Originally Posted by
Burton
Is the finish on that thing really as bad as it looks?
Yeah it was just rattle-can spray paint. The wheels are 24x2.125, ,BTW. The customer who bought it owns a body shop, and would've ben glad to have the bike unpainted, as he has a spray booth.
I wanted to test the frame, to make sure it would withstand actual use. What would be the point of a $6,000.00 paint job, if the frame were to fail? Fortunately , there are internal lashings of fiber, embedded in resin, inside the monocoque shell, to bond the head tube and Bottom Bracket shell. And also internal gussets .
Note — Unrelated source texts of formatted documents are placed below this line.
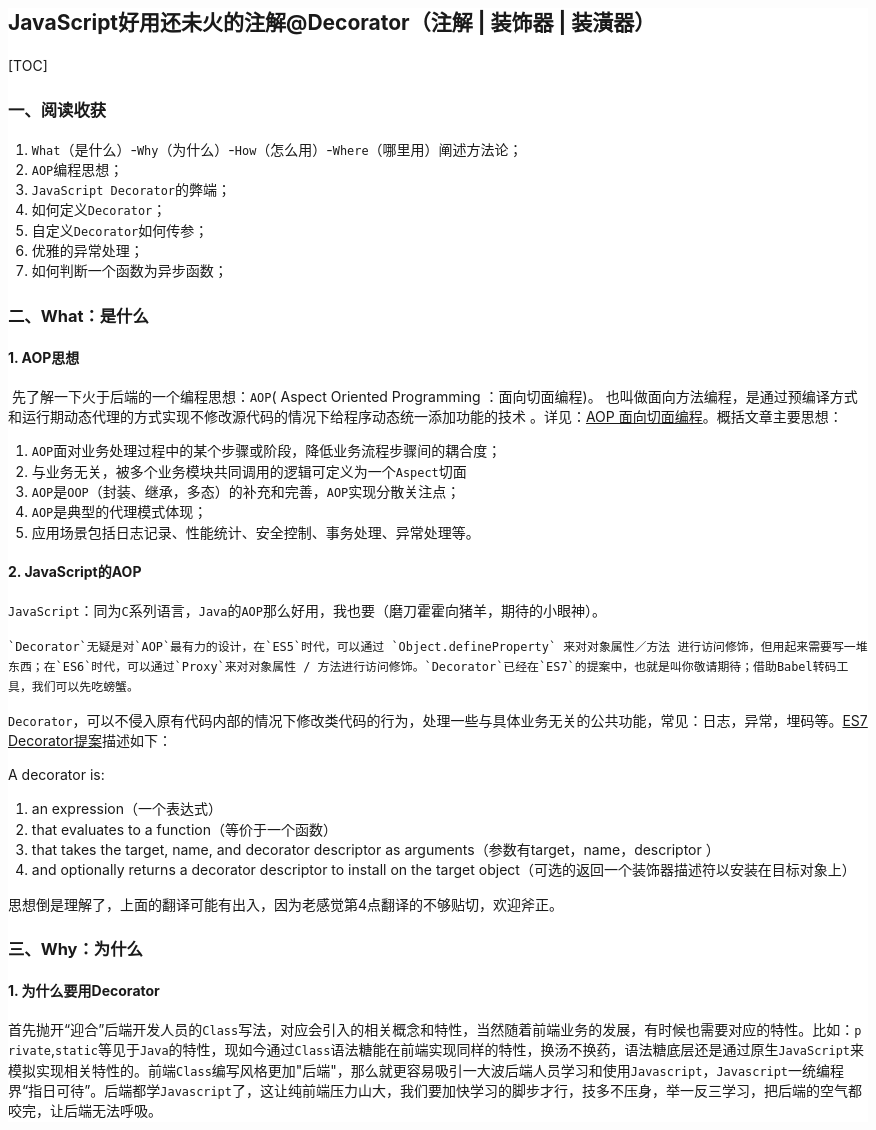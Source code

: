 

## JavaScript好用还未火的注解@Decorator（注解 | 装饰器 | 装潢器）

[TOC]

### 一、阅读收获

1. `What`（是什么）-`Why`（为什么）-`How`（怎么用）-`Where`（哪里用）阐述方法论；
2. `AOP`编程思想；
3. `JavaScript Decorator`的弊端；
4. 如何定义`Decorator`；
5. 自定义`Decorator`如何传参；
6. 优雅的异常处理；
7. 如何判断一个函数为异步函数；

### 二、What：是什么

#### 1. AOP思想

​	先了解一下火于后端的一个编程思想：`AOP`( Aspect Oriented Programming ：面向切面编程)。 也叫做面向方法编程，是通过预编译方式和运行期动态代理的方式实现不修改源代码的情况下给程序动态统一添加功能的技术 。详见：[AOP 面向切面编程]( https://www.jianshu.com/p/f1770b9dce27 )。概括文章主要思想：

1. `AOP`面对业务处理过程中的某个步骤或阶段，降低业务流程步骤间的耦合度；
2. 与业务无关，被多个业务模块共同调用的逻辑可定义为一个`Aspect`切面
3. `AOP`是`OOP`（封装、继承，多态）的补充和完善，`AOP`实现分散关注点；
4. `AOP`是典型的代理模式体现；
5. 应用场景包括日志记录、性能统计、安全控制、事务处理、异常处理等。

#### 2. JavaScript的AOP

​	`JavaScript`：同为`C`系列语言，`Java`的`AOP`那么好用，我也要（磨刀霍霍向猪羊，期待的小眼神）。

 	`Decorator`无疑是对`AOP`最有力的设计，在`ES5`时代，可以通过 `Object.defineProperty` 来对对象属性／方法 进行访问修饰，但用起来需要写一堆东西；在`ES6`时代，可以通过`Proxy`来对对象属性 / 方法进行访问修饰。`Decorator`已经在`ES7`的提案中，也就是叫你敬请期待；借助Babel转码工具，我们可以先吃螃蟹。

​	`Decorator`，可以不侵入原有代码内部的情况下修改类代码的行为，处理一些与具体业务无关的公共功能，常见：日志，异常，埋码等。[ES7 Decorator提案]( https://github.com/wycats/javascript-decorators )描述如下：

A decorator is:

1. an expression（一个表达式）
2. that evaluates to a function（等价于一个函数）
3. that takes the target, name, and decorator descriptor as arguments（参数有target，name，descriptor ）
4. and optionally returns a decorator descriptor to install on the target object（可选的返回一个装饰器描述符以安装在目标对象上）

思想倒是理解了，上面的翻译可能有出入，因为老感觉第4点翻译的不够贴切，欢迎斧正。

### 三、Why：为什么

#### 1. 为什么要用Decorator

​	首先抛开“迎合”后端开发人员的`Class`写法，对应会引入的相关概念和特性，当然随着前端业务的发展，有时候也需要对应的特性。比如：`private`,`static`等见于`Java`的特性，现如今通过`Class`语法糖能在前端实现同样的特性，换汤不换药，语法糖底层还是通过原生`JavaScript`来模拟实现相关特性的。前端`Class`编写风格更加"后端"，那么就更容易吸引一大波后端人员学习和使用`Javascript`，`Javascript`一统编程界“指日可待”。后端都学`Javascript`了，这让纯前端压力山大，我们要加快学习的脚步才行，技多不压身，举一反三学习，把后端的空气都咬完，让后端无法呼吸。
You know, you may have a point, the average person/customer is only worried about external appearances. But the guy I sold this bike to owns a collision shop, and I let him tap on the 'glass with a hammer, so he was satisfied that the structure was *Sound*.
I want to build a few more Fiberglass Bicycles, just for practice, before I build a Carbon bike. Carbon , being 70 times more expensive than 'glass, would be expensive to make mistakes with.
But then, remember the term "Composite". We could make a bike with a blend of Glass AND Carbon, and it would be called a "Composite". Anyway, this bike is a "Mule", in that it is part Velomobile and part cargo/utility Bike. There is no other.
I have also dredged up this story, which I missed:
http://www.treehugger.com/bikes/why-...practical.html
But yeah, the Type 9 is a bastard of a bike. Unfortunately, I now live in a apartment, where I can't tackle a project like this . But the god news is, I quit smoking, and now I save ten dollars a day, and I could theoretically put that money towards a new bike.